23 de fevereiro de 2010

Algumas considerações sobre a birra

Desde que descobri a blogosfera, eu estou sempre antenada com as conversas que rolam entre as mães blogueiras, dando um pitaco aqui, um ali, abordando aqui e aqui assuntos que considero muito importantes na criação de nossos filhotes, como amamentação, sono, transição paraalimentos sólidos, desenvolvimento ... e a temida birra.

O que sempre me assombrou desde que me descobri grávida, era como EU ia reagir às birras do Arthur. Afinal, eu NÃO sou um poço de paciência e se tinha algo que me tirava do eixo, era ver criança se jogando no chão e berrando pra chamar a atenção.

Um belo dia, a Flávia, Mãe do Astronauta, criou a "Série Birras", na qual ela aborda com brilhantismo todos os aspectos da dita cuja, desde definição, até como reagir e a necessidade de ver a birra acontecer.

O que mais me marcou foi essa frase que ela disse:

"Ama-me quando eu menos merecer, pois é quando eu mais preciso."

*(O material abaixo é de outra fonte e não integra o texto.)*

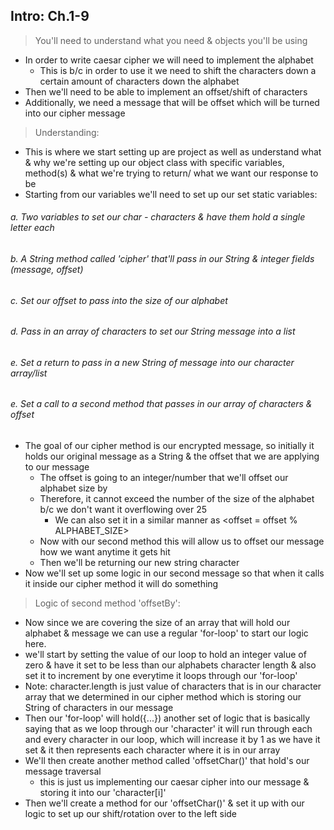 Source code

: ## Intro: Ch.1-9

> You'll need to understand what you need & objects you'll 
be using
- In order to write caesar cipher we will need to 
implement the alphabet
  - This is b/c in order to use it we need to shift the 
characters down a certain amount of characters down the 
alphabet
- Then we'll need to be able to implement an offset/shift of
characters
- Additionally, we need a message that will be offset
which will be turned into our cipher message
> Understanding:
 - This is where we start setting up are project as well as 
understand what & why we're setting up our object class 
with specific variables, method(s) & what we're trying 
to return/ what we want our response to be
 - Starting from our variables we'll need to set up our 
set static variables:
###### a. Two variables to set our char - characters & have them hold a single letter each
###### b. A String method called 'cipher' that'll pass in our String & integer fields (message, offset)
###### c. Set our offset to pass into the size of our alphabet
###### d. Pass in an array of characters to set our String message into a list
###### e. Set a return to pass in a new String of message into our character array/list
###### e. Set a call to a second method that passes in our array of characters & offset
- The goal of our cipher method is our encrypted message, 
so initially it holds our original message as a String 
& the offset that we are applying to our message
  - The offset is going to an integer/number that we'll 
offset our alphabet size by
  - Therefore, it cannot exceed the number of the size of 
the alphabet b/c we don't want it overflowing over 25
    - We can also set it in a similar manner as <offset = offset % ALPHABET_SIZE>
  - Now with our second method this will allow us to offset
our message how we want anytime it gets hit
  - Then we'll be returning our new string character
- Now we'll set up some logic in our second message so that
when it calls it inside our cipher method it will do something 
> Logic of second method 'offsetBy':
  - Now since we are covering the size of an array that will 
hold our alphabet & message we can use a regular 'for-loop' to start our logic
here. 
  - we'll start by setting the value of our loop to hold an integer value of 
zero & have it set to be less than our alphabets character length & also set
it to increment by one everytime it loops through our 'for-loop'
  -  Note: character.length is just value of characters that is in our character 
array that we determined in our cipher method which is storing our String of characters in our message
  - Then our 'for-loop' will hold({...}) another set of logic that is
basically saying that as we loop through our 'character' it will run through each and every
character in our loop, which will increase it by 1 as we have it set & it then represents each
character where it is in our array
  - We'll then create another method called 'offsetChar()' that hold's our message traversal
    - this is just us implementing our caesar cipher into our message & storing
    it into our 'character[i]'
  - Then we'll create a method for our 'offsetChar()' & set it up with our logic 
to set up our shift/rotation over to the left side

- eu me emociono sempre que leio essa frase, encaro como um bálsamo que com certeza todas vamos precisar em algum estágio da vida.

Enfim, Arthur começou a testar seus limites com o mundo.

Ele está com um ano e um mês, e já dá mostras de sua personalidade forte. Não gosta do trocador, não gosta de demora na troca de roupa e NÃO gosta de ter nenhum objeto retirado de suas mãos.

É aí que ele faz a temida birra: já chora com cara de bravinho (é fofo até assim!), ou joga brinquedos e biscoitos longe ... e neste fim-de-semana, ele experimentou jogar-se no chão.

De tudo que aprendi com a Flávia e também com a Letícia, mãe da Laurinha, de 2 anos, me preocupei muito, mas muito mesmo com duas coisas:

1 - Nunca, JAMAIS, perder a paciência;

2 - Lembrar de distraí-lo do objeto de desejo (causa da crise).

Pra mim, a base de resolver uma crise de birra está aí. Mas o problema maior era, principalmente pra mim, o "pensar rápido", pois os especialistas dizem que em dois minutos a criança já não se lembra mais do motivo da crise, e as birras tendem a ser piores e mais longas.

Bom, na primeira vez, eu tirei da mão dele um pente que ele insistia em por na boca e correr com o bendito "abocanhado". Parou, olhou pra mim e abriu o berreiro. Peguei um brinquedo no quarto, me abaixei e fiquei olho-no-olho com ele e disse:

" - Filho, pente faz dodói, pega aqui o boneco" - ainda não sei se ele entendeu o "dodói", mas o fato é que ele se acalmou e nem quis o brinquedo...

Na segunda vez, ele estava fazendo "lambança" com a papinha no cadeirão. Lembrei de um conselho também que diz pra não deixar a dita ir muito longe, precisamos de limites. Tirei o prato e a colher e ofereci um biscoito, que foi jogado longe, e o berreiro começou. Olhei bem nos olhinhos dele e disse:

"- Comida não é brinquedo, olha aqui, brinca com o boneco." - e comecei a distraí-lo, cantando e me balançando na cadeira. Deu certo, ele aquietou na hora.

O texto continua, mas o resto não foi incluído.